Dear Editor

I read with great interest the article by Aydin et al. [1] entitled “Effects of botulinum toxin A on fracture healing in rats: an experimental study” and I congratulate the authors on their interesting experiment. The authors address an important area of investigation.

I totally agree that the beneficial effects of botulinum toxin A in fracture healing can be explained by a paralytic immobilization effect, which may contribute to nonrigid fixation [1]. As you mentioned, this is also true of mandibular condylar fractures, because mastication muscles aggravate the initial displacement. Injection of botulinum toxin A into the mastication muscle induces immobilization of the muscle, leading to better fracture healing.

As we know, angiogenesis is crucial for appropriate fracture healing. Although there has been some controversy over the effects of botulinum toxin A on angiogenesis, recent studies showed botulinum toxin A had little effect on angiogenesis [2, 3].

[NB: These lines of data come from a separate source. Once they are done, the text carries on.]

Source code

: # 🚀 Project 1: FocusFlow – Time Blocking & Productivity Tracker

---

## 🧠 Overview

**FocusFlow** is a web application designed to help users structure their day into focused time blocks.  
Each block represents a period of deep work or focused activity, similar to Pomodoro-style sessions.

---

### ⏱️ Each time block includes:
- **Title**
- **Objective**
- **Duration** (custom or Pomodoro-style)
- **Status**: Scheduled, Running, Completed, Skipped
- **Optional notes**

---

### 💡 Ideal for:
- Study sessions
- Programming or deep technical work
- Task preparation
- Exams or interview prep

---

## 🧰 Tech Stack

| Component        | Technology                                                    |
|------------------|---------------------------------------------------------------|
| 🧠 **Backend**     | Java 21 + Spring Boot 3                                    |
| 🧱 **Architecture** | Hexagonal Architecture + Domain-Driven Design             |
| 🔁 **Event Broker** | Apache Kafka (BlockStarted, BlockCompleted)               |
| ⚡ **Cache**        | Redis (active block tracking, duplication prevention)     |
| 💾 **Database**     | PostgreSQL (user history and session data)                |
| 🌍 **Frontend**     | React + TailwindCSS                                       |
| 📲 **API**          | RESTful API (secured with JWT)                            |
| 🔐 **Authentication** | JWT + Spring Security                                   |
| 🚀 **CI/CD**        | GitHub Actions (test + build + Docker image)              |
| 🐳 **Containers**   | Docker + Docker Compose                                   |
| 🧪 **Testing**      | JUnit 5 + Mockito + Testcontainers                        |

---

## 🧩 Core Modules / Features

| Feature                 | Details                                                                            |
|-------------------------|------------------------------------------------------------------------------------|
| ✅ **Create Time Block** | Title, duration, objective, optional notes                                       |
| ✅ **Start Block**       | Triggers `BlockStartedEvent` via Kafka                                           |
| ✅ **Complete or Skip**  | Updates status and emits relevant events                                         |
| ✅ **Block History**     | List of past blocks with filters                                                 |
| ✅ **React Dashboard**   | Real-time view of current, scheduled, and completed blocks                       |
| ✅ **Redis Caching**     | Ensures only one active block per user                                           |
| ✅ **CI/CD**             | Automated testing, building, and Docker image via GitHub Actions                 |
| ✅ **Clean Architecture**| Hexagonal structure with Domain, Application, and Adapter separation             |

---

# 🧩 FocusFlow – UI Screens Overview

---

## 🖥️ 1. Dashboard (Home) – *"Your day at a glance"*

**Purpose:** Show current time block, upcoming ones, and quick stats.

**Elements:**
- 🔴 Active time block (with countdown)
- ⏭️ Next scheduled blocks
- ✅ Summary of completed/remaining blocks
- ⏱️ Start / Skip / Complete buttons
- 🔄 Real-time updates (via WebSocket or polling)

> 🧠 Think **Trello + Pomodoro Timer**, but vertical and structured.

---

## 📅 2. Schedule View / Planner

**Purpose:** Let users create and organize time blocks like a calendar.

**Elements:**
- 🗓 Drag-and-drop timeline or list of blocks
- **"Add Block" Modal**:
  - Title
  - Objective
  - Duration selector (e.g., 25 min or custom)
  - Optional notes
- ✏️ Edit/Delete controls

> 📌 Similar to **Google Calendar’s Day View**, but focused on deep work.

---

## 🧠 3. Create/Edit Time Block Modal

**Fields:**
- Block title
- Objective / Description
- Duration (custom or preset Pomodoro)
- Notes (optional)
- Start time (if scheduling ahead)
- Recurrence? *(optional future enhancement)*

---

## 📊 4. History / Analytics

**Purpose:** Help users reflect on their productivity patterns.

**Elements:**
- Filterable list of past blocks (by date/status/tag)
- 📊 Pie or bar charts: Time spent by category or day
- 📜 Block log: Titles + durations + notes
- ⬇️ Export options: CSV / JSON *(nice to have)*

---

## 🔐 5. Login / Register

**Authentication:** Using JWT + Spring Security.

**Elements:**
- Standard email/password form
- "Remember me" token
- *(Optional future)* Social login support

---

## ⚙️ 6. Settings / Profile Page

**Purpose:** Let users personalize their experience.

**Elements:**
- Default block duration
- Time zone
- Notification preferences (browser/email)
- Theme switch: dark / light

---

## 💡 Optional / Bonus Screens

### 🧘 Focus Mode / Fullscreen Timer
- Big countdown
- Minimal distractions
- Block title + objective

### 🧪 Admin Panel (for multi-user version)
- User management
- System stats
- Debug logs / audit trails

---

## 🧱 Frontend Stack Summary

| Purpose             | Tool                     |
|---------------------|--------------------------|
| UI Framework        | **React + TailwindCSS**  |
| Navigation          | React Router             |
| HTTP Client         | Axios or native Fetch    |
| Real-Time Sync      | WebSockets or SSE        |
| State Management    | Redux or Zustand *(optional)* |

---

Haubner et al. could not identify any effect of botulinum toxin A on endothelial cells in respect of synthesis of the tested cytokines and growth factors. They conclude that their in-vitro study does not add evidence to suggest a significant therapeutic effect of botulinum toxin A injections on cutaneous wound healing beyond chemoimmobilization.

Regarding dosage of botulinum toxin A, have the authors performed a pilot study with different dosages? I believe the dose of 8 units of botulinum toxin A is insufficient to enable fracture healing.

Without doubt, further studies are warranted to better clarify the effect of botulinum toxin A on the fracture-healing process.